------ DATASET EXCERPTS

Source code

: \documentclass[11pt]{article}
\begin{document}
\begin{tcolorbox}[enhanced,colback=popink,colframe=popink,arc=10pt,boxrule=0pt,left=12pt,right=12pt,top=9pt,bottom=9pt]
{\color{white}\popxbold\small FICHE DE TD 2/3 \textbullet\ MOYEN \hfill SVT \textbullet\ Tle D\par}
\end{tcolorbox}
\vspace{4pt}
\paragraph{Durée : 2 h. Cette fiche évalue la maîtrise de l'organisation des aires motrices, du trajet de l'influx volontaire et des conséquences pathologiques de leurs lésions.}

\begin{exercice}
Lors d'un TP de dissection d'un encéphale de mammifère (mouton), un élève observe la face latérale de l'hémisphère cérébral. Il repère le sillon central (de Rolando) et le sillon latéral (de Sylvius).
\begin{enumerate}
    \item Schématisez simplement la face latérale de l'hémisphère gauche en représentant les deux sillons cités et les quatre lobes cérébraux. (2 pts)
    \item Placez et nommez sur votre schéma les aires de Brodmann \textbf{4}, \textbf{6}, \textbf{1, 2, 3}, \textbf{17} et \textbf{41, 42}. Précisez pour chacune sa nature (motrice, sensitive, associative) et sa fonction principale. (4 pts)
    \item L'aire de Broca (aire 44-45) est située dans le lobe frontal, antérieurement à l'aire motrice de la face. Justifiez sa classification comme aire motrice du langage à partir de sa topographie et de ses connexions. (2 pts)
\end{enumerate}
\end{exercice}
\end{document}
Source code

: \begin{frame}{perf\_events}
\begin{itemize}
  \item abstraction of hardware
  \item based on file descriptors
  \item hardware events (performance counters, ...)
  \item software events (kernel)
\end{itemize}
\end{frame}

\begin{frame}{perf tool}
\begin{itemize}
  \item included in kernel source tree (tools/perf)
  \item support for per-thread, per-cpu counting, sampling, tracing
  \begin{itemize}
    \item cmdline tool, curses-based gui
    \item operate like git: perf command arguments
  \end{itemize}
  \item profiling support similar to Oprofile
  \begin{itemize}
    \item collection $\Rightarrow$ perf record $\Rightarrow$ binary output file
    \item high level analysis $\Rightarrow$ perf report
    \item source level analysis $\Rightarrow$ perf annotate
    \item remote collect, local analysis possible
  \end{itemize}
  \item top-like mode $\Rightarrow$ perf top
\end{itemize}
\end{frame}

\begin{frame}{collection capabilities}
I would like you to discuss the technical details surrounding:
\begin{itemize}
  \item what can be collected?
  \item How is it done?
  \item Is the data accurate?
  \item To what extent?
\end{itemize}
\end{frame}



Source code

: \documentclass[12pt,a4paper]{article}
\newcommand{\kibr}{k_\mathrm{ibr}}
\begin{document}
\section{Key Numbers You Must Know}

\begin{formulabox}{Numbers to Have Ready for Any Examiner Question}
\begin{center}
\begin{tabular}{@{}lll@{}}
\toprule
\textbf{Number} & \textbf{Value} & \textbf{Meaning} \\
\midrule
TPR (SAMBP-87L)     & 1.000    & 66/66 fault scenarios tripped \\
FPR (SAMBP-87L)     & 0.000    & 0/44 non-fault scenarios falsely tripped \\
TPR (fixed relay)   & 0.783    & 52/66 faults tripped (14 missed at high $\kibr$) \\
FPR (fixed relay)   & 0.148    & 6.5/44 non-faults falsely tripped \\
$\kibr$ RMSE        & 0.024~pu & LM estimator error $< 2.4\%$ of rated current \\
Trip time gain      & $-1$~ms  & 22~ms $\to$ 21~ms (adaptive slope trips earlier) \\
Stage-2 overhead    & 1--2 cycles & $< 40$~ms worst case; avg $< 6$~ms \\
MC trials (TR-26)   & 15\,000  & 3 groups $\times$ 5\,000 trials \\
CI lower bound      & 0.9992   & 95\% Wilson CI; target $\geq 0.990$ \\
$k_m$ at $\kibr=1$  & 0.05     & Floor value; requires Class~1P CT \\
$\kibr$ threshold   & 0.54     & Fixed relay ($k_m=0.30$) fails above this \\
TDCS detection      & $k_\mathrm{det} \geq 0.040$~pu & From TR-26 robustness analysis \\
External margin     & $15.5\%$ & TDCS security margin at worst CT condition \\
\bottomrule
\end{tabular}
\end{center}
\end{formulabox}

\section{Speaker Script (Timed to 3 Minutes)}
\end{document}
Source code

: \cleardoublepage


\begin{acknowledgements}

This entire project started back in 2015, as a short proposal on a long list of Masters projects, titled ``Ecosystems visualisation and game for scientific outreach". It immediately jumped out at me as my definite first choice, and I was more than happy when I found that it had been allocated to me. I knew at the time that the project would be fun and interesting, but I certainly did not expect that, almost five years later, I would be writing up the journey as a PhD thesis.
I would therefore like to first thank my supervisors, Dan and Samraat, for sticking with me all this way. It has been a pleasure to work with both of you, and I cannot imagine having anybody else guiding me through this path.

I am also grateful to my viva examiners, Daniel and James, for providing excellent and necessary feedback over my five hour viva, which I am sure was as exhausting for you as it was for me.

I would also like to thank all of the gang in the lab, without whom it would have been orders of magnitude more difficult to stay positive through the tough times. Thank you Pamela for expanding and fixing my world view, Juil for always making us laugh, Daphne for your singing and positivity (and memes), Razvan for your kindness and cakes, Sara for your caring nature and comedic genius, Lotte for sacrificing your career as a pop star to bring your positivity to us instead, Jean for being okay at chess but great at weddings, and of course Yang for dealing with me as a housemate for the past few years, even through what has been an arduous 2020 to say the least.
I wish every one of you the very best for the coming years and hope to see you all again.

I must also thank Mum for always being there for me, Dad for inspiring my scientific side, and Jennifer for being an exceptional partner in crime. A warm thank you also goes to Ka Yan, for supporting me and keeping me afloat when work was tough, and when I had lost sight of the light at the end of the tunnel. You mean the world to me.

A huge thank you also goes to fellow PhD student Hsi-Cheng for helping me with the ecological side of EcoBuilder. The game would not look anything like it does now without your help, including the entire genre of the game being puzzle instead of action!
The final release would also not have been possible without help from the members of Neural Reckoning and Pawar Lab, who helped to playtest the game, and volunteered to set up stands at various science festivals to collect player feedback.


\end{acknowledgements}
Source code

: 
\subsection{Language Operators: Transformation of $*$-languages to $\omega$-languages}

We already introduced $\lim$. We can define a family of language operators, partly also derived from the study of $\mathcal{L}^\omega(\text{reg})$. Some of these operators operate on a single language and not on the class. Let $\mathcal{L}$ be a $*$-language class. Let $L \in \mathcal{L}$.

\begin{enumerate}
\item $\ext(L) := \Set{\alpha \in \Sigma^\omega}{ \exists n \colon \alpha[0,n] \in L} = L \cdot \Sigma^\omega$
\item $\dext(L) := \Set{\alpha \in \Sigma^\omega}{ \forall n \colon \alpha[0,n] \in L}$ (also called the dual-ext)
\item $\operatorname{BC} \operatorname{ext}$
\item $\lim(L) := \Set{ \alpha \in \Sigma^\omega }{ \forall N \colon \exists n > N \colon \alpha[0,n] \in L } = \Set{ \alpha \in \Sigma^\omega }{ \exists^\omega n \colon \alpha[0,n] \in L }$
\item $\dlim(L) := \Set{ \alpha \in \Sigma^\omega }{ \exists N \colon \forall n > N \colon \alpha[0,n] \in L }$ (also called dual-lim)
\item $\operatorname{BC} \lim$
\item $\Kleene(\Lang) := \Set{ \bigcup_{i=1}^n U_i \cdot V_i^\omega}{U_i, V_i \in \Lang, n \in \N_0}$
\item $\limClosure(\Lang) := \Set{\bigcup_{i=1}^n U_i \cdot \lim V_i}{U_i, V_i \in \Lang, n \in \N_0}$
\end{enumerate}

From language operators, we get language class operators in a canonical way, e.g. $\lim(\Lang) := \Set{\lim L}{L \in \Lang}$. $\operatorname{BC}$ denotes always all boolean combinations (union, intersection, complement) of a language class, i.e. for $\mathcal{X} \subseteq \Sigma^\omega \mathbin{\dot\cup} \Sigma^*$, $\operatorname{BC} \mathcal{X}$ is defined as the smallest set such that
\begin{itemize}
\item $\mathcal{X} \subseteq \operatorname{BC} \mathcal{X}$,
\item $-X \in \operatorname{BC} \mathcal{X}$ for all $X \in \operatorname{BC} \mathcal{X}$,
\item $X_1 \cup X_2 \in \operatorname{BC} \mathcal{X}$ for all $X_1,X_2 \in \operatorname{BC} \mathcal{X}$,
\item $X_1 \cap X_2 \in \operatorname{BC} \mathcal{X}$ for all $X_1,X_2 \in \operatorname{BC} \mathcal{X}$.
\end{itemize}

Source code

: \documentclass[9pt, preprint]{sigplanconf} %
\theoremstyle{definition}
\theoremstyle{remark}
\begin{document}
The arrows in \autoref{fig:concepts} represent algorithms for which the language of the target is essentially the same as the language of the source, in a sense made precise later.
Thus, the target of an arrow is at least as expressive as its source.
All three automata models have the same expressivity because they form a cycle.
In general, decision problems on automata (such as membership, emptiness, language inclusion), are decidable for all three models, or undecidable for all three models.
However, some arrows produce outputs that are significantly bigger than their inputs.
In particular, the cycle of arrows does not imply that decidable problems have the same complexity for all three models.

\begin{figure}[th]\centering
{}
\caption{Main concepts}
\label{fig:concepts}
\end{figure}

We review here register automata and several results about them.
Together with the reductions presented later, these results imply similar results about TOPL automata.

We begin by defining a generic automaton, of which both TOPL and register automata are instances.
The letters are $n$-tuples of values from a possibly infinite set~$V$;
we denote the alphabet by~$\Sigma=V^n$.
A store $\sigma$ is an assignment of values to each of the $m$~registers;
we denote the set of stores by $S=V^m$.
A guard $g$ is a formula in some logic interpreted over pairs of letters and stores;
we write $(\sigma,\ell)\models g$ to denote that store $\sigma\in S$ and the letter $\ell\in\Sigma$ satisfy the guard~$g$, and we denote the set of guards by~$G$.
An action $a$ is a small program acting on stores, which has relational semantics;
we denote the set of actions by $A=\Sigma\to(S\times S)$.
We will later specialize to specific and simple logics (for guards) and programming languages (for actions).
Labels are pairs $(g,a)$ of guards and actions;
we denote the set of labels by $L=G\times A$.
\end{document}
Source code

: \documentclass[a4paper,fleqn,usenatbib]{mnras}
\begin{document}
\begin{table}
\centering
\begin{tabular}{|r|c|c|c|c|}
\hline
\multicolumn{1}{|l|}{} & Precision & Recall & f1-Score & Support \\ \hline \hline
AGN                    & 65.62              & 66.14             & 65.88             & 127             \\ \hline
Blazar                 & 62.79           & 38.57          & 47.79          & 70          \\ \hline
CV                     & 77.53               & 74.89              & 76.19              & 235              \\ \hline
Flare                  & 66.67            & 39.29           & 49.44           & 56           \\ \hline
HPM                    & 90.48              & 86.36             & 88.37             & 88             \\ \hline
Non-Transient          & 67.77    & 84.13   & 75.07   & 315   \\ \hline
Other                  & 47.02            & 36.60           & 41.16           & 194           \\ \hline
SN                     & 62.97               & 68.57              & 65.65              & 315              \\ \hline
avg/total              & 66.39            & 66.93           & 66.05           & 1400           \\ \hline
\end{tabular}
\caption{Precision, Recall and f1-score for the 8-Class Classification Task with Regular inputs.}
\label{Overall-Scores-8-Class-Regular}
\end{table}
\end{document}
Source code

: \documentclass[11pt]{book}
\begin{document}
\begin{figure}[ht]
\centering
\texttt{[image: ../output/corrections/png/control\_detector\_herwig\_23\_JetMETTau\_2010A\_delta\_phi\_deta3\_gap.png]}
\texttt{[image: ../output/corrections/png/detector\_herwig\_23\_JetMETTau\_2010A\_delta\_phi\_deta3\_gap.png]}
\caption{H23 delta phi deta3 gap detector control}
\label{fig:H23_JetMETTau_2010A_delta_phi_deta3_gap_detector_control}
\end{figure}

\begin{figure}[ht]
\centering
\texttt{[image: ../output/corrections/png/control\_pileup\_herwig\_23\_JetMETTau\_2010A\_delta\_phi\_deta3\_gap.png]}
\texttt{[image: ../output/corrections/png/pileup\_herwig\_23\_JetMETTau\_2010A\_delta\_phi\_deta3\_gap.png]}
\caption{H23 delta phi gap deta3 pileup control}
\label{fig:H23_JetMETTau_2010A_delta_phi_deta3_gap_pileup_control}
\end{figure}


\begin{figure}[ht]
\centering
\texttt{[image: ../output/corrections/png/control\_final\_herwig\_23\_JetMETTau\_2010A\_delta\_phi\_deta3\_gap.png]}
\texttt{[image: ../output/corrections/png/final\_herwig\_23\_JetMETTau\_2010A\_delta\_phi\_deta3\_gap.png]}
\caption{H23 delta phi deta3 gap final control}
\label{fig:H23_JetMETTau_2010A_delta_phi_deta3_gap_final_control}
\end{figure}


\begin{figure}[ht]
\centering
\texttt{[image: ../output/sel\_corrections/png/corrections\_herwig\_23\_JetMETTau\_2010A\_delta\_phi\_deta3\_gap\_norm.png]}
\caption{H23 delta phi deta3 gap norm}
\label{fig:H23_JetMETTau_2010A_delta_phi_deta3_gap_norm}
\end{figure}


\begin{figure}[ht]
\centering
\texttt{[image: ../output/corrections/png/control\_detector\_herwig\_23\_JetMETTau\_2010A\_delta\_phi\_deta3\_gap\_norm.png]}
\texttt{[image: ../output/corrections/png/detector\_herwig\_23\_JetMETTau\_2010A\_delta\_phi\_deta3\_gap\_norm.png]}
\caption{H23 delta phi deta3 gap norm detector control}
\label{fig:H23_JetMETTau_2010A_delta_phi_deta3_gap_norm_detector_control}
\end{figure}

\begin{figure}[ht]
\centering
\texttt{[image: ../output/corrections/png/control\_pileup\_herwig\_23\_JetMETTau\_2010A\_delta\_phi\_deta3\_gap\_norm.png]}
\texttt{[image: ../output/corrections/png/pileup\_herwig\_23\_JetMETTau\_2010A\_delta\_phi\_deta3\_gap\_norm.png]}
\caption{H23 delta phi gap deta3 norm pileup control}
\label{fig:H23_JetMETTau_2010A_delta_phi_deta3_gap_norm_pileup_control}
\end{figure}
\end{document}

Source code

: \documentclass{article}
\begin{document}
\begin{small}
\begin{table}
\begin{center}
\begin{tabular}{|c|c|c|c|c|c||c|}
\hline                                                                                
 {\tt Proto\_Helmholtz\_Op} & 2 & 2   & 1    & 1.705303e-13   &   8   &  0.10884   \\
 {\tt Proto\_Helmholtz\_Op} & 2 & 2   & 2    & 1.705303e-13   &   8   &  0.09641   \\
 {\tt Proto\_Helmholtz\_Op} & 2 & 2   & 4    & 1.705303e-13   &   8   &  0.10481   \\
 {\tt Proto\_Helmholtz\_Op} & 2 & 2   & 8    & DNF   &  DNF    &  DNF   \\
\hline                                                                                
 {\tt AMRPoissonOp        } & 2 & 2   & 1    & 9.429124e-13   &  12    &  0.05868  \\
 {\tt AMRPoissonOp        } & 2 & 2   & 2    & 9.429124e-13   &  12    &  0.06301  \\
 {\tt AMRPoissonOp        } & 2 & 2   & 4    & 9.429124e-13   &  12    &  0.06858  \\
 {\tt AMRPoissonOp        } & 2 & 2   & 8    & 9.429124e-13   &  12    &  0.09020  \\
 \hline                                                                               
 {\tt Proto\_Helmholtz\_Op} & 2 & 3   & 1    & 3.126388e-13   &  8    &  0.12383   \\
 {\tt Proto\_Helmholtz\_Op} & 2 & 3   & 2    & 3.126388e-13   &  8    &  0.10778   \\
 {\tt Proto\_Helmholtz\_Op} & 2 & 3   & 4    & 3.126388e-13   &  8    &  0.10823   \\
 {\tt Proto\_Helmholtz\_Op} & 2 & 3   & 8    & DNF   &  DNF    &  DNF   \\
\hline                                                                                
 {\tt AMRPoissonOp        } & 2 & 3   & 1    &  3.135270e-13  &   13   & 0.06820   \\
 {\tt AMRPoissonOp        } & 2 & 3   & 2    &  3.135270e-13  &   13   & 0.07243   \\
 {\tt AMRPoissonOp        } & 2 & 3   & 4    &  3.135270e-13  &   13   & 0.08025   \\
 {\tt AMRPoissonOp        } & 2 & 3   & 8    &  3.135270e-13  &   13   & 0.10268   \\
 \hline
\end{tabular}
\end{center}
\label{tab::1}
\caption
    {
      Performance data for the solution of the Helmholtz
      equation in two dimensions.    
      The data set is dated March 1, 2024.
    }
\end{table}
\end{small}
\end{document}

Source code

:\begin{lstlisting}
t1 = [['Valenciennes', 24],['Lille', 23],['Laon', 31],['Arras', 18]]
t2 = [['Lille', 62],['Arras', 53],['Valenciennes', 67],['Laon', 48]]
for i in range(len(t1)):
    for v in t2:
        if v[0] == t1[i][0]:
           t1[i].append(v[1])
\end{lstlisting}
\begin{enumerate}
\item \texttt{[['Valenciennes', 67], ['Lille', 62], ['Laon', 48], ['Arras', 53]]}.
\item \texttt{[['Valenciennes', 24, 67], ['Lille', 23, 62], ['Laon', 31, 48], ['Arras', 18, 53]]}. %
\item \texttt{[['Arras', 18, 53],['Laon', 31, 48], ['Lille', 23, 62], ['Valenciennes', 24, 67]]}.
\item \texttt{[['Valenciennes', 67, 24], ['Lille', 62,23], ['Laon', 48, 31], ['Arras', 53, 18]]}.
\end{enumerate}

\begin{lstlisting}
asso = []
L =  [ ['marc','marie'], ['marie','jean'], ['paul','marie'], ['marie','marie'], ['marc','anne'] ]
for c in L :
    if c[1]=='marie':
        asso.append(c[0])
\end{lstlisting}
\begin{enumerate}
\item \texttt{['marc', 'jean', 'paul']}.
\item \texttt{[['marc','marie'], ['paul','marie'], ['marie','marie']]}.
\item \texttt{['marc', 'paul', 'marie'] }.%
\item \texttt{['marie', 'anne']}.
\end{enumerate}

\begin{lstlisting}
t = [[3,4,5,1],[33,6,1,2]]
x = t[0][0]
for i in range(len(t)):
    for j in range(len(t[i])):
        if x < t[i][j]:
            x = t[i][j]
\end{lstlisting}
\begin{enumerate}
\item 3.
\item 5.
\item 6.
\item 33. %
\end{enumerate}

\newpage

------------

The lines above, starting at the one with "we denote the set of stores by $S=V^m$." and ending at the one with "We will later", are the only ones to return, exactly as written.

§ ANSWER AREA:
we denote the set of stores by $S=V^m$.
A guard $g$ is a formula in some logic interpreted over pairs of letters and stores;
we write $(\sigma,\ell)\models g$ to denote that store $\sigma\in S$ and the letter $\ell\in\Sigma$ satisfy the guard~$g$, and we denote the set of guards by~$G$.
An action $a$ is a small program acting on stores, which has relational semantics;
we denote the set of actions by $A=\Sigma\to(S\times S)$.
We will later specialize to specific and simple logics (for guards) and programming languages (for actions).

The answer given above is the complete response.